The review’s literature search was conducted using PubMed, focusing on research articles that investigated AI applications in adult cataract management. Studies published from the inception of PubMed up to 1 March 2021 were considered. Only original studies involving human adult subjects were included. The reference lists of all included articles, as well as relevant previously published reviews, were scanned to identify any additional publications.

The study selection and data extraction were performed by three reviewers working independently. They screened titles and abstracts against the inclusion criteria, reviewed full texts, and extracted data on study characteristics and findings. In cases where there were disagreements or uncertainties, a fourth reviewer was consulted to resolve the issue. The findings from the included studies were synthesised narratively by the authors of the review, grouped into thematic areas (diagnosis, IOL calculation, surgery, complications) as described above, rather than being combined quantitatively.
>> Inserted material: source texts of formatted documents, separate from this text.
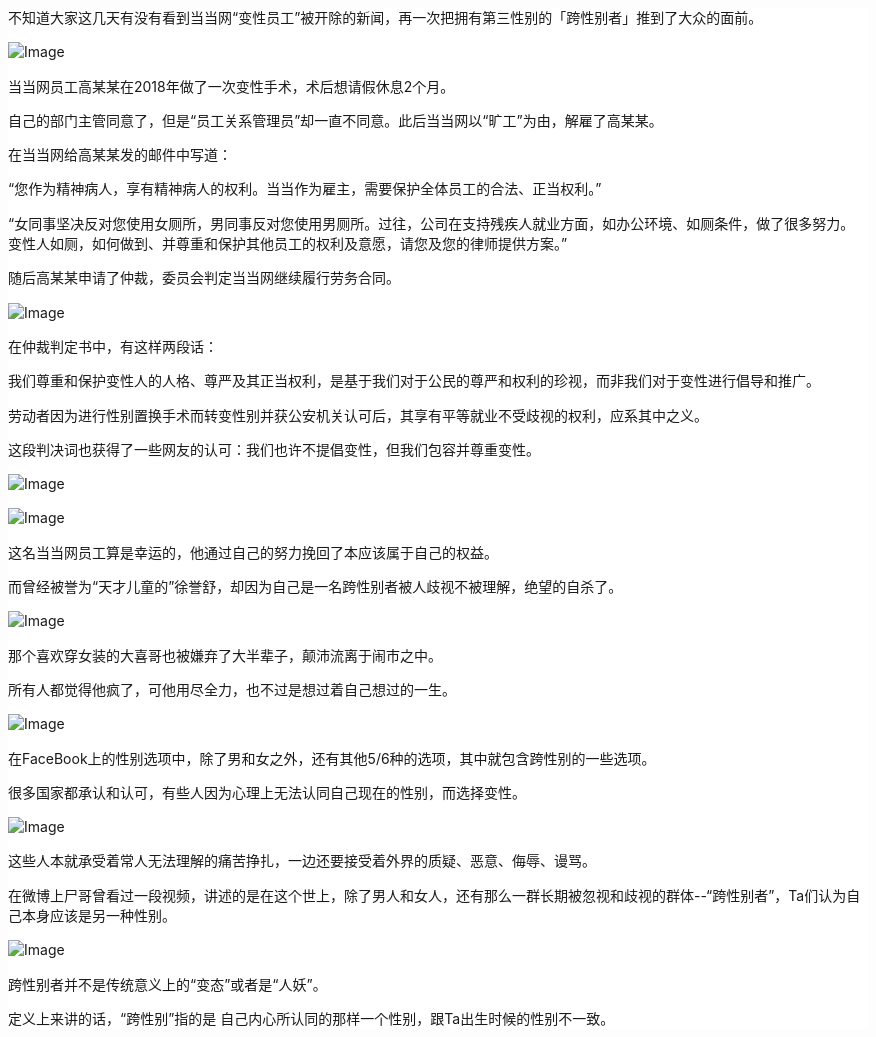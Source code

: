 不知道大家这几天有没有看到当当网“变性员工”被开除的新闻，再一次把拥有第三性别的「跨性别者」推到了大众的面前。

![Image](http://k.sinaimg.cn/n/sinakd2020712s/714/w500h214/20200712/ca41-iwhseit5077373.jpg/w700d1q75cms.jpg)

当当网员工高某某在2018年做了一次变性手术，术后想请假休息2个月。

自己的部门主管同意了，但是“员工关系管理员”却一直不同意。此后当当网以“旷工”为由，解雇了高某某。

在当当网给高某某发的邮件中写道：

“您作为精神病人，享有精神病人的权利。当当作为雇主，需要保护全体员工的合法、正当权利。”

“女同事坚决反对您使用女厕所，男同事反对您使用男厕所。过往，公司在支持残疾人就业方面，如办公环境、如厕条件，做了很多努力。变性人如厕，如何做到、并尊重和保护其他员工的权利及意愿，请您及您的律师提供方案。”

随后高某某申请了仲裁，委员会判定当当网继续履行劳务合同。

![Image](http://k.sinaimg.cn/n/sinakd2020712s/245/w670h375/20200712/e2c5-iwhseit5077374.png/w700d1q75cms.jpg)

在仲裁判定书中，有这样两段话：

我们尊重和保护变性人的人格、尊严及其正当权利，是基于我们对于公民的尊严和权利的珍视，而非我们对于变性进行倡导和推广。

劳动者因为进行性别置换手术而转变性别并获公安机关认可后，其享有平等就业不受歧视的权利，应系其中之义。

这段判决词也获得了一些网友的认可：我们也许不提倡变性，但我们包容并尊重变性。

![Image](http://k.sinaimg.cn/n/sinakd2020712s/416/w641h575/20200712/4c34-iwhseit5077404.png/w700d1q75cms.jpg)

![Image](http://k.sinaimg.cn/n/sinakd2020712s/689/w656h833/20200712/c77d-iwhseit5077410.png/w700d1q75cms.jpg)

这名当当网员工算是幸运的，他通过自己的努力挽回了本应该属于自己的权益。

而曾经被誉为“天才儿童的”徐誉舒，却因为自己是一名跨性别者被人歧视不被理解，绝望的自杀了。

![Image](http://k.sinaimg.cn/n/sinakd2020712s/130/w792h138/20200712/313e-iwhseit5077449.png/w700d1q75cms.jpg)

那个喜欢穿女装的大喜哥也被嫌弃了大半辈子，颠沛流离于闹市之中。

所有人都觉得他疯了，可他用尽全力，也不过是想过着自己想过的一生。

![Image](http://k.sinaimg.cn/n/sinakd2020712s/334/w674h460/20200712/6f58-iwhseit5077451.png/w700d1q75cms.jpg)

在FaceBook上的性别选项中，除了男和女之外，还有其他5/6种的选项，其中就包含跨性别的一些选项。

很多国家都承认和认可，有些人因为心理上无法认同自己现在的性别，而选择变性。

![Image](http://k.sinaimg.cn/n/sinakd2020712s/413/w797h416/20200712/b4e7-iwhseit5077493.png/w700d1q75cms.jpg)

这些人本就承受着常人无法理解的痛苦挣扎，一边还要接受着外界的质疑、恶意、侮辱、谩骂。

在微博上尸哥曾看过一段视频，讲述的是在这个世上，除了男人和女人，还有那么一群长期被忽视和歧视的群体--“跨性别者”，Ta们认为自己本身应该是另一种性别。

![Image](http://k.sinaimg.cn/n/sinakd2020712s/203/w661h342/20200712/f73e-iwhseit5077492.jpg/w700d1q75cms.jpg)

跨性别者并不是传统意义上的“变态”或者是“人妖”。

定义上来讲的话，“跨性别”指的是 自己内心所认同的那样一个性别，跟Ta出生时候的性别不一致。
Applicability/External Validity

While the results of this review highlight numerous promising AI applications in cataract care, the authors noted that the real-world applicability and generalisability of many AI algorithms remain limited. This is due to various challenges in their development and validation. For example, AI models often perform well in controlled research settings but may face difficulties when deployed in different hospitals or patient populations if the data used to train the models is not sufficiently diverse. The review emphasised that before these AI tools can be widely adopted in clinical practice, they need to be evaluated in robust clinical trials (preferably randomised controlled trials) to assess their safety, cost-effectiveness, and efficacy in real-world healthcare settings. In other words, it is crucial to determine whether using AI truly improves patient outcomes or workflow efficiency in a way that justifies any additional costs or training requirements. Only with such evidence can guidelines be developed for integrating AI into routine cataract management.

Geographical Focus

The review did not impose any geographical limitations on which studies were included, implying that it considered research from around the world. However, it did not explicitly report the geographical distribution of the studies it included. Thus, it’s unclear if the evidence base is concentrated in certain regions (such as East Asia, Europe, or North America where a lot of ophthalmology and AI research occurs) or truly global. The lack of reporting on study locations means one should be cautious in assuming the findings are universally applicable, as healthcare settings and patient demographics can differ widely across regions.

Summary of quality assessment: Overall, there is low confidence in the review’s conclusions. Inclusion and exclusion criteria were clearly defined. The screening and data extraction were performed independently by three reviewers, and reference lists of identified studies were scanned. Study characteristics were comprehensively presented, and findings were synthesised narratively to provide a cohesive overview. However, the literature search was restricted to PubMed, and the review did not assess study quality or risk of bias. Additionally, lists of included or excluded studies were not provided, and any potential language restrictions were not specified.